* **YOUR ASSIGNMENT**
Below are records that contain pictures; transcribe the text exactly and omit the pictures.

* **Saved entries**
===

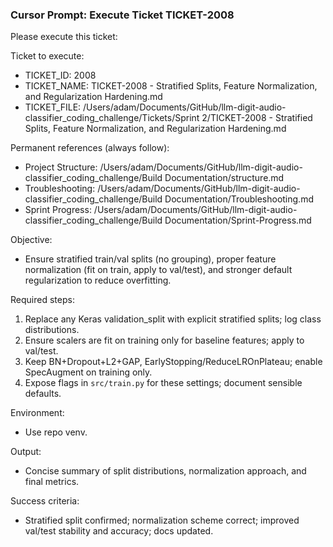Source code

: ### Cursor Prompt: Execute Ticket TICKET-2008

Please execute this ticket:

Ticket to execute:
- TICKET_ID: 2008
- TICKET_NAME: TICKET-2008 - Stratified Splits, Feature Normalization, and Regularization Hardening.md
- TICKET_FILE: /Users/adam/Documents/GitHub/llm-digit-audio-classifier_coding_challenge/Tickets/Sprint 2/TICKET-2008 - Stratified Splits, Feature Normalization, and Regularization Hardening.md

Permanent references (always follow):
- Project Structure: /Users/adam/Documents/GitHub/llm-digit-audio-classifier_coding_challenge/Build Documentation/structure.md
- Troubleshooting: /Users/adam/Documents/GitHub/llm-digit-audio-classifier_coding_challenge/Build Documentation/Troubleshooting.md
- Sprint Progress: /Users/adam/Documents/GitHub/llm-digit-audio-classifier_coding_challenge/Build Documentation/Sprint-Progress.md

Objective:
- Ensure stratified train/val splits (no grouping), proper feature normalization (fit on train, apply to val/test), and stronger default regularization to reduce overfitting.

Required steps:
1) Replace any Keras validation_split with explicit stratified splits; log class distributions.
2) Ensure scalers are fit on training only for baseline features; apply to val/test.
3) Keep BN+Dropout+L2+GAP, EarlyStopping/ReduceLROnPlateau; enable SpecAugment on training only.
4) Expose flags in `src/train.py` for these settings; document sensible defaults.

Environment:
- Use repo venv.

Output:
- Concise summary of split distributions, normalization approach, and final metrics.

Success criteria:
- Stratified split confirmed; normalization scheme correct; improved val/test stability and accuracy; docs updated. 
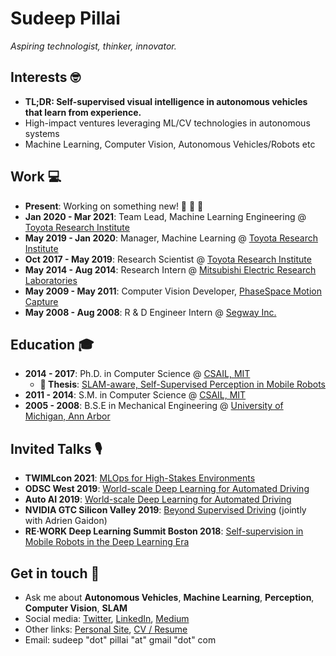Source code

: # Sudeep Pillai

*Aspiring technologist, thinker, innovator.*

## Interests  🤓
- **TL;DR: Self-supervised visual intelligence in autonomous vehicles that learn from experience.**
- High-impact ventures leveraging ML/CV technologies in autonomous systems
- Machine Learning, Computer Vision, Autonomous Vehicles/Robots etc

## Work  💻
- **Present**: Working on something new! 🚀 🚀 🚀 
- **Jan 2020 - Mar 2021**: Team Lead, Machine Learning Engineering @ [Toyota Research Institute](https://www.tri.global/)
- **May 2019 - Jan 2020**: Manager, Machine Learning @ [Toyota Research Institute](https://www.tri.global/)
- **Oct 2017 - May 2019**: Research Scientist @ [Toyota Research Institute](https://www.tri.global/)
- **May 2014 - Aug 2014**: Research Intern @ [Mitsubishi Electric Research Laboratories](https://www.merl.com/)
- **May 2009 - May 2011**: Computer Vision Developer, [PhaseSpace Motion Capture](https://www.phasespace.com/)
- **May 2008 - Aug 2008**: R & D Engineer Intern @ [Segway Inc.](https://www.segway.com/)

## Education  🎓  
- **2014 - 2017**: Ph.D. in Computer Science @ [CSAIL, MIT](https://www.csail.mit.edu/)
  - **📕 Thesis**: [SLAM-aware, Self-Supervised Perception in Mobile Robots](http://people.csail.mit.edu/spillai/projects/phd-thesis/spillai_phd_thesis.pdf)
- **2011 - 2014**: S.M. in Computer Science @ [CSAIL, MIT](https://www.csail.mit.edu/)
- **2005 - 2008**: B.S.E in Mechanical Engineering @ [University of Michigan, Ann Arbor](https://umich.edu/)

## Invited Talks 🎙
 - **TWIMLcon 2021**: [MLOps for High-Stakes Environments](https://twimlcon.com/sessions/mlops-for-high-stakes-environments/)
 - **ODSC West 2019**: [World-scale Deep Learning for Automated Driving](https://odsc.com/speakers/coming-soon-10/)
 - **Auto AI 2019**: [World-scale Deep Learning for Automated Driving](https://www.auto-ai.com/peoples/dr-sudeep-pillai/)
 - **NVIDIA GTC Silicon Valley 2019**: [Beyond Supervised Driving](https://developer.nvidia.com/gtc/2019/video/s9314) (jointly with Adrien Gaidon)
 - **RE·WORK Deep Learning Summit Boston 2018**: [Self-supervision in Mobile Robots in the Deep Learning Era](https://videos.re-work.co/videos/923-self-supervision-in-mobile-robots-in-the-deep-learning-era)


## Get in touch  💬 
- Ask me about **Autonomous Vehicles**, **Machine Learning**, **Perception**, **Computer Vision**, **SLAM**
- Social media: [Twitter](https://twitter.com/sudeeppillai), [LinkedIn](https://www.linkedin.com/in/sudeeppillai/), [Medium](https://medium.com/@sudeep.pillai)
- Other links: [Personal Site](http://people.csail.mit.edu/spillai/), [CV / Resume](http://people.csail.mit.edu/spillai/data/sudeep-pillai-cv.pdf)
- Email: sudeep "dot" pillai "at" gmail "dot" com
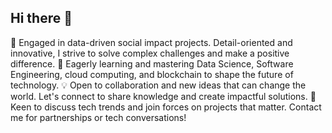 ## Hi there 👋

<!--
**Aditi832/Aditi832** is a ✨ _special_ ✨ repository because its `README.md` (this file) appears on your GitHub profile.-->

🔭 Engaged in data-driven social impact projects. Detail-oriented and innovative, I strive to solve complex challenges and make a positive difference.
🌱 Eagerly learning and mastering Data Science, Software Engineering, cloud computing, and blockchain to shape the future of technology.
💡 Open to collaboration and new ideas that can change the world. Let's connect to share knowledge and create impactful solutions.
🚀 Keen to discuss tech trends and join forces on projects that matter. Contact me for partnerships or tech conversations!
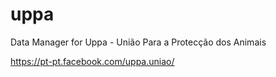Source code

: # uppa
Data Manager for Uppa - União Para a Protecção dos Animais

https://pt-pt.facebook.com/uppa.uniao/
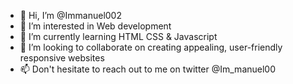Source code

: - 👋 Hi, I’m @Immanuel002
- 👀 I’m interested in Web development
- 🌱 I’m currently learning HTML CSS & Javascript
- 💞️ I’m looking to collaborate on creating appealing, user-friendly responsive websites
- 📫 Don't hesitate to reach out to me on twitter @Im_manuel00

<!---
Immanuel002/Immanuel002 is a ✨ special ✨ repository because its `README.md` (this file) appears on your GitHub profile.
You can click the Preview link to take a look at your changes.
--->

===

* **SOLUTION TO THIS PROBLEM**
Source code

: ### Cursor Prompt: Execute Ticket TICKET-2008

Please execute this ticket:

Ticket to execute:
- TICKET_ID: 2008
- TICKET_NAME: TICKET-2008 - Stratified Splits, Feature Normalization, and Regularization Hardening.md
- TICKET_FILE: /Users/adam/Documents/GitHub/llm-digit-audio-classifier_coding_challenge/Tickets/Sprint 2/TICKET-2008 - Stratified Splits, Feature Normalization, and Regularization Hardening.md

Permanent references (always follow):
- Project Structure: /Users/adam/Documents/GitHub/llm-digit-audio-classifier_coding_challenge/Build Documentation/structure.md
- Troubleshooting: /Users/adam/Documents/GitHub/llm-digit-audio-classifier_coding_challenge/Build Documentation/Troubleshooting.md
- Sprint Progress: /Users/adam/Documents/GitHub/llm-digit-audio-classifier_coding_challenge/Build Documentation/Sprint-Progress.md

Objective:
- Ensure stratified train/val splits (no grouping), proper feature normalization (fit on train, apply to val/test), and stronger default regularization to reduce overfitting.

Required steps:
1) Replace any Keras validation_split with explicit stratified splits; log class distributions.
2) Ensure scalers are fit on training only for baseline features; apply to val/test.
3) Keep BN+Dropout+L2+GAP, EarlyStopping/ReduceLROnPlateau; enable SpecAugment on training only.
4) Expose flags in `src/train.py` for these settings; document sensible defaults.

Environment:
- Use repo venv.

Output:
- Concise summary of split distributions, normalization approach, and final metrics.

Success criteria:
- Stratified split confirmed; normalization scheme correct; improved val/test stability and accuracy; docs updated. 
Source code

: # Sudeep Pillai

*Aspiring technologist, thinker, innovator.*

## Interests  🤓
- **TL;DR: Self-supervised visual intelligence in autonomous vehicles that learn from experience.**
- High-impact ventures leveraging ML/CV technologies in autonomous systems
- Machine Learning, Computer Vision, Autonomous Vehicles/Robots etc

## Work  💻
- **Present**: Working on something new! 🚀 🚀 🚀 
- **Jan 2020 - Mar 2021**: Team Lead, Machine Learning Engineering @ [Toyota Research Institute](https://www.tri.global/)
- **May 2019 - Jan 2020**: Manager, Machine Learning @ [Toyota Research Institute](https://www.tri.global/)
- **Oct 2017 - May 2019**: Research Scientist @ [Toyota Research Institute](https://www.tri.global/)
- **May 2014 - Aug 2014**: Research Intern @ [Mitsubishi Electric Research Laboratories](https://www.merl.com/)
- **May 2009 - May 2011**: Computer Vision Developer, [PhaseSpace Motion Capture](https://www.phasespace.com/)
- **May 2008 - Aug 2008**: R & D Engineer Intern @ [Segway Inc.](https://www.segway.com/)

## Education  🎓  
- **2014 - 2017**: Ph.D. in Computer Science @ [CSAIL, MIT](https://www.csail.mit.edu/)
  - **📕 Thesis**: [SLAM-aware, Self-Supervised Perception in Mobile Robots](http://people.csail.mit.edu/spillai/projects/phd-thesis/spillai_phd_thesis.pdf)
- **2011 - 2014**: S.M. in Computer Science @ [CSAIL, MIT](https://www.csail.mit.edu/)
- **2005 - 2008**: B.S.E in Mechanical Engineering @ [University of Michigan, Ann Arbor](https://umich.edu/)

## Invited Talks 🎙
 - **TWIMLcon 2021**: [MLOps for High-Stakes Environments](https://twimlcon.com/sessions/mlops-for-high-stakes-environments/)
 - **ODSC West 2019**: [World-scale Deep Learning for Automated Driving](https://odsc.com/speakers/coming-soon-10/)
 - **Auto AI 2019**: [World-scale Deep Learning for Automated Driving](https://www.auto-ai.com/peoples/dr-sudeep-pillai/)
 - **NVIDIA GTC Silicon Valley 2019**: [Beyond Supervised Driving](https://developer.nvidia.com/gtc/2019/video/s9314) (jointly with Adrien Gaidon)
 - **RE·WORK Deep Learning Summit Boston 2018**: [Self-supervision in Mobile Robots in the Deep Learning Era](https://videos.re-work.co/videos/923-self-supervision-in-mobile-robots-in-the-deep-learning-era)


## Get in touch  💬 
- Ask me about **Autonomous Vehicles**, **Machine Learning**, **Perception**, **Computer Vision**, **SLAM**
- Social media: [Twitter](https://twitter.com/sudeeppillai), [LinkedIn](https://www.linkedin.com/in/sudeeppillai/), [Medium](https://medium.com/@sudeep.pillai)
- Other links: [Personal Site](http://people.csail.mit.edu/spillai/), [CV / Resume](http://people.csail.mit.edu/spillai/data/sudeep-pillai-cv.pdf)
- Email: sudeep "dot" pillai "at" gmail "dot" com
 ## Hi there 👋

<!--
**Aditi832/Aditi832** is a ✨ _special_ ✨ repository because its `README.md` (this file) appears on your GitHub profile.-->

🔭 Engaged in data-driven social impact projects. Detail-oriented and innovative, I strive to solve complex challenges and make a positive difference.
🌱 Eagerly learning and mastering Data Science, Software Engineering, cloud computing, and blockchain to shape the future of technology.
💡 Open to collaboration and new ideas that can change the world. Let's connect to share knowledge and create impactful solutions.
🚀 Keen to discuss tech trends and join forces on projects that matter. Contact me for partnerships or tech conversations!
Source code

: # uppa
Data Manager for Uppa - União Para a Protecção dos Animais

https://pt-pt.facebook.com/uppa.uniao/
Source code

: - 👋 Hi, I’m @Immanuel002
- 👀 I’m interested in Web development
- 🌱 I’m currently learning HTML CSS & Javascript
- 💞️ I’m looking to collaborate on creating appealing, user-friendly responsive websites
- 📫 Don't hesitate to reach out to me on twitter @Im_manuel00

<!---
Immanuel002/Immanuel002 is a ✨ special ✨ repository because its `README.md` (this file) appears on your GitHub profile.
You can click the Preview link to take a look at your changes.
--->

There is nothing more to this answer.